_Data for analysis_:
····················

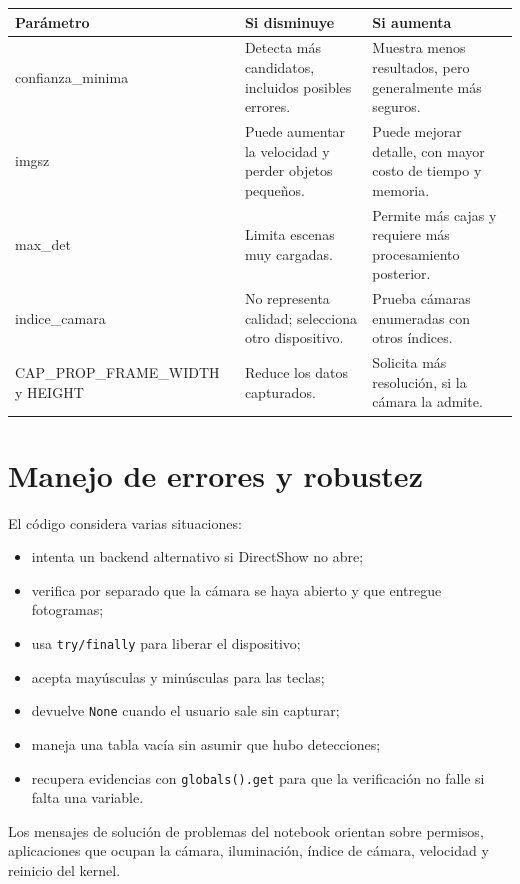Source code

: \documentclass[11pt,a4paper]{article}
\begin{document}
\begin{longtable}{>{\ttfamily\raggedright\arraybackslash}p{}
                  >{\raggedright\arraybackslash}p{}
                  >{\raggedright\arraybackslash}p{}}
\toprule
\textrm{\textbf{Parámetro}} & \textbf{Si disminuye} & \textbf{Si aumenta} \\
\midrule
\endhead
confianza\_minima &
Detecta más candidatos, incluidos posibles errores. &
Muestra menos resultados, pero generalmente más seguros. \\
imgsz &
Puede aumentar la velocidad y perder objetos pequeños. &
Puede mejorar detalle, con mayor costo de tiempo y memoria. \\
max\_det &
Limita escenas muy cargadas. &
Permite más cajas y requiere más procesamiento posterior. \\
indice\_camara &
No representa calidad; selecciona otro dispositivo. &
Prueba cámaras enumeradas con otros índices. \\
CAP\_PROP\_FRAME\_WIDTH y HEIGHT &
Reduce los datos capturados. &
Solicita más resolución, si la cámara la admite. \\
\bottomrule
\end{longtable}

\section{Manejo de errores y robustez}

El código considera varias situaciones:

\begin{itemize}
  \item intenta un backend alternativo si DirectShow no abre;
  \item verifica por separado que la cámara se haya abierto y que entregue
  fotogramas;
  \item usa \texttt{try/finally} para liberar el dispositivo;
  \item acepta mayúsculas y minúsculas para las teclas;
  \item devuelve \texttt{None} cuando el usuario sale sin capturar;
  \item maneja una tabla vacía sin asumir que hubo detecciones;
  \item recupera evidencias con \texttt{globals().get} para que la verificación
  no falle si falta una variable.
\end{itemize}

Los mensajes de solución de problemas del notebook orientan sobre permisos,
aplicaciones que ocupan la cámara, iluminación, índice de cámara, velocidad y
reinicio del kernel.
\end{document}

····················

Reprint every record exactly and skip the pictures.

Source code

: \documentclass[11pt,a4paper]{article}
\begin{document}
\begin{longtable}{>{\ttfamily\raggedright\arraybackslash}p{}
                  >{\raggedright\arraybackslash}p{}
                  >{\raggedright\arraybackslash}p{}}
\toprule
\textrm{\textbf{Parámetro}} & \textbf{Si disminuye} & \textbf{Si aumenta} \\
\midrule
\endhead
confianza\_minima &
Detecta más candidatos, incluidos posibles errores. &
Muestra menos resultados, pero generalmente más seguros. \\
imgsz &
Puede aumentar la velocidad y perder objetos pequeños. &
Puede mejorar detalle, con mayor costo de tiempo y memoria. \\
max\_det &
Limita escenas muy cargadas. &
Permite más cajas y requiere más procesamiento posterior. \\
indice\_camara &
No representa calidad; selecciona otro dispositivo. &
Prueba cámaras enumeradas con otros índices. \\
CAP\_PROP\_FRAME\_WIDTH y HEIGHT &
Reduce los datos capturados. &
Solicita más resolución, si la cámara la admite. \\
\bottomrule
\end{longtable}

\section{Manejo de errores y robustez}

El código considera varias situaciones:

\begin{itemize}
  \item intenta un backend alternativo si DirectShow no abre;
  \item verifica por separado que la cámara se haya abierto y que entregue
  fotogramas;
  \item usa \texttt{try/finally} para liberar el dispositivo;
  \item acepta mayúsculas y minúsculas para las teclas;
  \item devuelve \texttt{None} cuando el usuario sale sin capturar;
  \item maneja una tabla vacía sin asumir que hubo detecciones;
  \item recupera evidencias con \texttt{globals().get} para que la verificación
  no falle si falta una variable.
\end{itemize}

Los mensajes de solución de problemas del notebook orientan sobre permisos,
aplicaciones que ocupan la cámara, iluminación, índice de cámara, velocidad y
reinicio del kernel.
\end{document}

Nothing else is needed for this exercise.